### Task instructions:
The response should hold each line from the entries below where "informada" is found.

### Source texts of formatted documents:
▼

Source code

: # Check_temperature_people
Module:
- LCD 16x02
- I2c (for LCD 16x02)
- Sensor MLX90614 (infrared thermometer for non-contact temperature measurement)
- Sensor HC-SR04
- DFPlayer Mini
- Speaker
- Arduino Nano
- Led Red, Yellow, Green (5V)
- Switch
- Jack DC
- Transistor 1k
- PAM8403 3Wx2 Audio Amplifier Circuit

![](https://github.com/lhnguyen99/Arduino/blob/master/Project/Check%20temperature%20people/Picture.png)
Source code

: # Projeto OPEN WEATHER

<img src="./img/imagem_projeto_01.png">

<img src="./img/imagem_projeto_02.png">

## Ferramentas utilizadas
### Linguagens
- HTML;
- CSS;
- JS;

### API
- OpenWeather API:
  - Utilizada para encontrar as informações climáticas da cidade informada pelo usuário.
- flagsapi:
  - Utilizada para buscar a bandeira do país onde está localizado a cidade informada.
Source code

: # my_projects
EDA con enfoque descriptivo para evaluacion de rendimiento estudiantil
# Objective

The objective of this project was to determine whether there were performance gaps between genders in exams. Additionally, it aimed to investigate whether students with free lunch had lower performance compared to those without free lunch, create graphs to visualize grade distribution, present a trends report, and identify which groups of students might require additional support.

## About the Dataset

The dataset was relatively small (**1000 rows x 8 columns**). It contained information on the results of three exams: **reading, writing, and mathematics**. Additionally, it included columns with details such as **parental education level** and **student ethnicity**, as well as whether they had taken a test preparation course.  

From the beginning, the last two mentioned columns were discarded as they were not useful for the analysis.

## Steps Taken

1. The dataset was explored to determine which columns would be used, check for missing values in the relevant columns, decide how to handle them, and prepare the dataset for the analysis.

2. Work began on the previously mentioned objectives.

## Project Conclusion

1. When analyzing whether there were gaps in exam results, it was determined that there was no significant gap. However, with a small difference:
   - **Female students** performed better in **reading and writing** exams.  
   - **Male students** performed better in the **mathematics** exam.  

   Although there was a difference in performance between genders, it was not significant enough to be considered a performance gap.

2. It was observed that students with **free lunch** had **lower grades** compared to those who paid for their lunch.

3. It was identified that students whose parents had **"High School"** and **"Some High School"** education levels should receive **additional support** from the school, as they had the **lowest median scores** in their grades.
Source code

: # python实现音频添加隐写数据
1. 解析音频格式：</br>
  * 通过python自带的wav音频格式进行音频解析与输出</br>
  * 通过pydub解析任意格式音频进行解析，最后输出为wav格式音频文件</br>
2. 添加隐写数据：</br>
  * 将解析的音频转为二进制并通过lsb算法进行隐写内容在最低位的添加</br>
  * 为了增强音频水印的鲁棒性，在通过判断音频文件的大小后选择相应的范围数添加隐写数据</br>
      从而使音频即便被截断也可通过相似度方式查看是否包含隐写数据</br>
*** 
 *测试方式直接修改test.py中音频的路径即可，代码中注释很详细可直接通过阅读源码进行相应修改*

▲

### Solution below:
  - Utilizada para encontrar as informações climáticas da cidade informada pelo usuário.
  - Utilizada para buscar a bandeira do país onde está localizado a cidade informada.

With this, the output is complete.